WHAT THE EXERCISE ASKS:
Tally the lines below that contain the word "failure", and give only that number.

============================================================

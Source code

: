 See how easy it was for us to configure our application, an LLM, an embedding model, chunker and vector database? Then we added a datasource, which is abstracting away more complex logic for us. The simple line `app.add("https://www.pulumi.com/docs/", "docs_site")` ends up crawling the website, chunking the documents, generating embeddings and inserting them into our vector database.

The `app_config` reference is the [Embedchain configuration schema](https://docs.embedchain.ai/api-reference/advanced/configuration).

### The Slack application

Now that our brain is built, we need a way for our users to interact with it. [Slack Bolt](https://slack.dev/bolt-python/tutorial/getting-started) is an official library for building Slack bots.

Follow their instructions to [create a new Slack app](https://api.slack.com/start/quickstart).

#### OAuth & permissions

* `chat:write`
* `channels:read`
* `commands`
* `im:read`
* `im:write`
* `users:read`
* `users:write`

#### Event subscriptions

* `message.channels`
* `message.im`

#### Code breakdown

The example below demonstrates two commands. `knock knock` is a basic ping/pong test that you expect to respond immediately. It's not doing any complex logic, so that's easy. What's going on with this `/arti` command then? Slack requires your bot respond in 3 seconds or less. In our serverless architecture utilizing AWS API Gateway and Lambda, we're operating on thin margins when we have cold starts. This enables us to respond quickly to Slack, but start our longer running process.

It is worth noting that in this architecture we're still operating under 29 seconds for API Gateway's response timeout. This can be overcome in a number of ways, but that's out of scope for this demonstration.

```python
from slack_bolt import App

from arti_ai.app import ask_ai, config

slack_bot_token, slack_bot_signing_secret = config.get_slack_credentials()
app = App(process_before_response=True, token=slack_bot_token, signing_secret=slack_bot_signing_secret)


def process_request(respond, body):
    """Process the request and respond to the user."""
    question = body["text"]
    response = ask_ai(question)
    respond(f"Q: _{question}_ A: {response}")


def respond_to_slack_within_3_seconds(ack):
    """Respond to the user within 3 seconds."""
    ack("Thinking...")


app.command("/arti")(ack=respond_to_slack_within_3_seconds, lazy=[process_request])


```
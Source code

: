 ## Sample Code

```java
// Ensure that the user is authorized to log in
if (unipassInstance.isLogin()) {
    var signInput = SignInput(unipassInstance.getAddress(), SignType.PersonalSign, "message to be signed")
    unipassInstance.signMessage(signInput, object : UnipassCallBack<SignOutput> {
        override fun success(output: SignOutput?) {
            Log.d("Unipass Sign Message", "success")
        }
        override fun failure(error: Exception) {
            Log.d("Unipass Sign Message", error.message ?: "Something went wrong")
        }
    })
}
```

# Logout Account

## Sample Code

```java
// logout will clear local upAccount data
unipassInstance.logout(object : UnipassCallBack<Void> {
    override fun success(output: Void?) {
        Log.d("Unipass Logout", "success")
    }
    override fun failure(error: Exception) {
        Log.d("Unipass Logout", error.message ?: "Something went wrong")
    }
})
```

============================================================

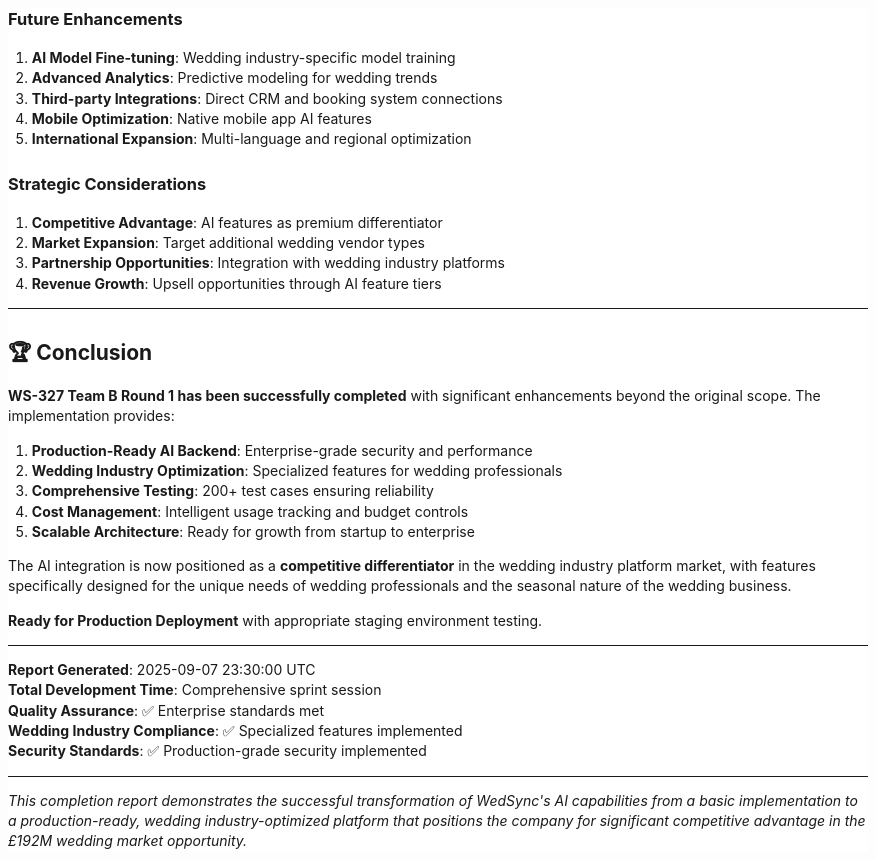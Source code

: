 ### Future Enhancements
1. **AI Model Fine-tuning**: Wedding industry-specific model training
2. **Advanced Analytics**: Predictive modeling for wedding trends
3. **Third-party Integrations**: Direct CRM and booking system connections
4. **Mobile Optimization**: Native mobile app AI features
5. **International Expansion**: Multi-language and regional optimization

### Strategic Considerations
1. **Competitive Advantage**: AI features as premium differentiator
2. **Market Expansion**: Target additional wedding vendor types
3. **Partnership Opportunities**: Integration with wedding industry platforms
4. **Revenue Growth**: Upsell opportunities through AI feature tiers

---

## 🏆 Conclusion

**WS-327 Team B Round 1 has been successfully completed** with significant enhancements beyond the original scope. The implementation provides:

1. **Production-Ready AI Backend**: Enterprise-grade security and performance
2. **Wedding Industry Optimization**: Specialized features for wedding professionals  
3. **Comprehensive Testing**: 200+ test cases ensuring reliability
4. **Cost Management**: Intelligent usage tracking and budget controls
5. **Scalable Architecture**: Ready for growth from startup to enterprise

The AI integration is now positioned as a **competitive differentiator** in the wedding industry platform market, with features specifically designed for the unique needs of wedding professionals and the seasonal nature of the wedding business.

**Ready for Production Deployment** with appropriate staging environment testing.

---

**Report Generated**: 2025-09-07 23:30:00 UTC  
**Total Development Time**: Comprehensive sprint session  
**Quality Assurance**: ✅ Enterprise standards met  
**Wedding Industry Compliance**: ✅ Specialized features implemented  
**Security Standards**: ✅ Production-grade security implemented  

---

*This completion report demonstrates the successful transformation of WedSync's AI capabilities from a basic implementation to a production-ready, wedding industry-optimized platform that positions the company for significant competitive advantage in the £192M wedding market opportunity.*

============================================================

SOLVED PROBLEM:
2